CRP-adjusted albumin was shown to be a better predictor of mortality among the HD patients. When assessing serum albumin values, inflammatory status should be taken into account. Malnutrition or wasting was shown to be associated with a poor outcome independent of inflammation.

Keywords

Albumin C-reactive protein Cohort study Hemodialysis Mortality Protein energy wasting

Background

The dialysis population in Japan is becoming older. Malnutrition-related conditions such as protein energy wasting (PEW) [14], sarcopenia [5, 6], and frailty [4, 7] draw attentions among such older dialysis populations. Many studies have investigated the relationship between malnutrition and patient outcome, and the results have revealed that malnutrition-related conditions are associated with a poor outcome [57].

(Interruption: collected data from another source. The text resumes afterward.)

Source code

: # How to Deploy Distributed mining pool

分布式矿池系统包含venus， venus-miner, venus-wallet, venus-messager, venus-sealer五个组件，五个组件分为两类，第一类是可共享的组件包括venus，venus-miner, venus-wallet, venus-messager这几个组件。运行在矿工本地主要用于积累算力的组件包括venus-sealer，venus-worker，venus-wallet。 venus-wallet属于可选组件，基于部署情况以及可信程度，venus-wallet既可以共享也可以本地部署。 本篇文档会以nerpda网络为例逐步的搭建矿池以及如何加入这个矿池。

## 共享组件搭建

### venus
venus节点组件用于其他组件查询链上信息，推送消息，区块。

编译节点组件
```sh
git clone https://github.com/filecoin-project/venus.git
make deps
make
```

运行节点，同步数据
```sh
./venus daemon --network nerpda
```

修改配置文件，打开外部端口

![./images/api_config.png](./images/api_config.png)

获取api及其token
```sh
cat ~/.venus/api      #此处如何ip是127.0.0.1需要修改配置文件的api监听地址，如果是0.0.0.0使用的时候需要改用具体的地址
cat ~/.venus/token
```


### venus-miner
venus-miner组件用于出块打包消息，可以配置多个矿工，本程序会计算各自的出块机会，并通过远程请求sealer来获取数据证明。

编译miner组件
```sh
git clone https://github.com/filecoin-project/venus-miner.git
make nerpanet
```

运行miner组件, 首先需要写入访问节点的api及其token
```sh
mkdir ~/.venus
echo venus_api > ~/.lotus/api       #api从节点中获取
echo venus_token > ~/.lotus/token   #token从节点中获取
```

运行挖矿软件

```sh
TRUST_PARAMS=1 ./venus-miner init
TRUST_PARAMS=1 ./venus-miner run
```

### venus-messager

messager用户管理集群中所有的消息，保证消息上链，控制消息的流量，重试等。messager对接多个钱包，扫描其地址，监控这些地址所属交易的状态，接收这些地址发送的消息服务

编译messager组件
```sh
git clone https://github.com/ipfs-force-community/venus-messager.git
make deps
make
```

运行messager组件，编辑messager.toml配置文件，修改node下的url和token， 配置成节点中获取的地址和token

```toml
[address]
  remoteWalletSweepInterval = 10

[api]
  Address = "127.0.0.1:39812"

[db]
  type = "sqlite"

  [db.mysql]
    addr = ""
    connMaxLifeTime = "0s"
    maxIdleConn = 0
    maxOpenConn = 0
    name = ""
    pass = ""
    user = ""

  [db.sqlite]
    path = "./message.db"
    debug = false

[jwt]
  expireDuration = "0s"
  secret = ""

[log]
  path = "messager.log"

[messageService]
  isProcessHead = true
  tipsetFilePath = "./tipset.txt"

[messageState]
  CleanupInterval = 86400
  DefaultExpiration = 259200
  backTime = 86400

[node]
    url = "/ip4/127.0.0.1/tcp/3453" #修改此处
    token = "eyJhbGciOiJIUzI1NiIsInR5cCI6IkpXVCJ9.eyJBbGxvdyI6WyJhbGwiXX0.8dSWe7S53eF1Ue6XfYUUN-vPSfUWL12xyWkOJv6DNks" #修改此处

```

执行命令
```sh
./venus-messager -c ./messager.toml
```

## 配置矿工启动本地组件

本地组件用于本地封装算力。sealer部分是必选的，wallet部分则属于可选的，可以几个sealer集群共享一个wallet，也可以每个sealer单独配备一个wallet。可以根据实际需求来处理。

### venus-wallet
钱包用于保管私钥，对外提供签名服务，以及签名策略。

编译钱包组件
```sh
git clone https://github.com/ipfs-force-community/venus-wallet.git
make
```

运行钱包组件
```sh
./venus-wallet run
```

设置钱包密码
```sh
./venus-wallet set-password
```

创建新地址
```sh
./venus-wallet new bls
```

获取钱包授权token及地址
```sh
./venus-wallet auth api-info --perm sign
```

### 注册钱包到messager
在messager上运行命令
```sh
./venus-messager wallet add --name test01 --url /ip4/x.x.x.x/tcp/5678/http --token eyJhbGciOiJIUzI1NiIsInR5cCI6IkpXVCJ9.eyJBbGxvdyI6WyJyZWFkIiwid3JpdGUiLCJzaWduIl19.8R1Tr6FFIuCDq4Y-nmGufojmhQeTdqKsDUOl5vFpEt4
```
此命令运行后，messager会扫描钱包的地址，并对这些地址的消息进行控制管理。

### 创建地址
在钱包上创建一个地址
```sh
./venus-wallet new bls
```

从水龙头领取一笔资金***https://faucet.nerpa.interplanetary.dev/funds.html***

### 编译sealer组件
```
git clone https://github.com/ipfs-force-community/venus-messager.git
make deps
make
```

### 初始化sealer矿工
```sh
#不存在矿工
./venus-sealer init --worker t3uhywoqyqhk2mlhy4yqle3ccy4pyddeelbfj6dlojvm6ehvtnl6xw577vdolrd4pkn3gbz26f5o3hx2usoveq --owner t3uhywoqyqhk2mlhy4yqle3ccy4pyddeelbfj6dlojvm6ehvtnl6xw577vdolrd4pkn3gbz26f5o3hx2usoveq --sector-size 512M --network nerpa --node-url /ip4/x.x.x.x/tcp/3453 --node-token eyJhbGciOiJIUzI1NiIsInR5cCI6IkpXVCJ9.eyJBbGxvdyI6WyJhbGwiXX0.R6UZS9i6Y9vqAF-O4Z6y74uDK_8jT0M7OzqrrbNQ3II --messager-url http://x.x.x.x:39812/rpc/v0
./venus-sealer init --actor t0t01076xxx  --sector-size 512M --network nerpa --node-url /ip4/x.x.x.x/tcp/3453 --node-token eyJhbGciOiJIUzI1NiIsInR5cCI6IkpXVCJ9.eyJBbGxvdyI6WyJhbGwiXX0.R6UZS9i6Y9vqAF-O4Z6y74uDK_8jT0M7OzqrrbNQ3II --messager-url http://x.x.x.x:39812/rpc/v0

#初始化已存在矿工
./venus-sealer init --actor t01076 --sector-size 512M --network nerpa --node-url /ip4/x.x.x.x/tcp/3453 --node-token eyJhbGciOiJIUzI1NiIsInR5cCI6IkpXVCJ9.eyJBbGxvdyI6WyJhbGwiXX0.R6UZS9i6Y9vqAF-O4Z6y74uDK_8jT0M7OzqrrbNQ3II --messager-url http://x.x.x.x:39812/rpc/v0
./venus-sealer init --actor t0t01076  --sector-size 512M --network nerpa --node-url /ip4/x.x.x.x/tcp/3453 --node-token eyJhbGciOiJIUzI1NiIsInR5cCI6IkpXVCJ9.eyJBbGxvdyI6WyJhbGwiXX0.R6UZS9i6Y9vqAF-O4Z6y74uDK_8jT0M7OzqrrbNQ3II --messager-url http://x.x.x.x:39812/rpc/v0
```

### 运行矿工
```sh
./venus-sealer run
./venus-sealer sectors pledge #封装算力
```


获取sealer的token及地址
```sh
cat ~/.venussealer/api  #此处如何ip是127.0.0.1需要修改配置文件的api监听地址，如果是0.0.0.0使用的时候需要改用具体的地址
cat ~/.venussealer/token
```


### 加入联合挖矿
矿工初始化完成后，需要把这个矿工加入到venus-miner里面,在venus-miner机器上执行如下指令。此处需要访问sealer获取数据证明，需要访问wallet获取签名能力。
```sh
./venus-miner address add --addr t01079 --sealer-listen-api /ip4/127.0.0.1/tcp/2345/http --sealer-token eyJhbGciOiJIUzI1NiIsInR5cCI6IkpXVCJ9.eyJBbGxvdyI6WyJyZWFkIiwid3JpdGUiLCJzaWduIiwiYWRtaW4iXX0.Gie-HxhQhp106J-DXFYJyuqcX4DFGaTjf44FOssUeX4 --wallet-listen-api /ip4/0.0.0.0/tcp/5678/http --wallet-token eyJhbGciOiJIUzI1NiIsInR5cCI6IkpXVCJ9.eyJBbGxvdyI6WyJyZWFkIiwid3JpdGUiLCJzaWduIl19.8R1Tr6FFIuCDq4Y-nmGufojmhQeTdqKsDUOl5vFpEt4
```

To investigate the best index that reflects malnutrition is a matter of debate [812]. The serum albumin level is one of the most popular indexes of malnutrition [2, 8, 11, 12]. Albumin reportedly relates to the poor survival in original values [13], together with in a form of geriatric nutritional risk index (GNRI) [11]. However, starvation does not necessarily reduce albumin values [14], and the inflammatory state that often coincides with malnutrition in dialysis populations [1] largely affects the lower albumin values [14]. Thus, the serum albumin level might not be a suitable marker of malnutrition in dialysis patients.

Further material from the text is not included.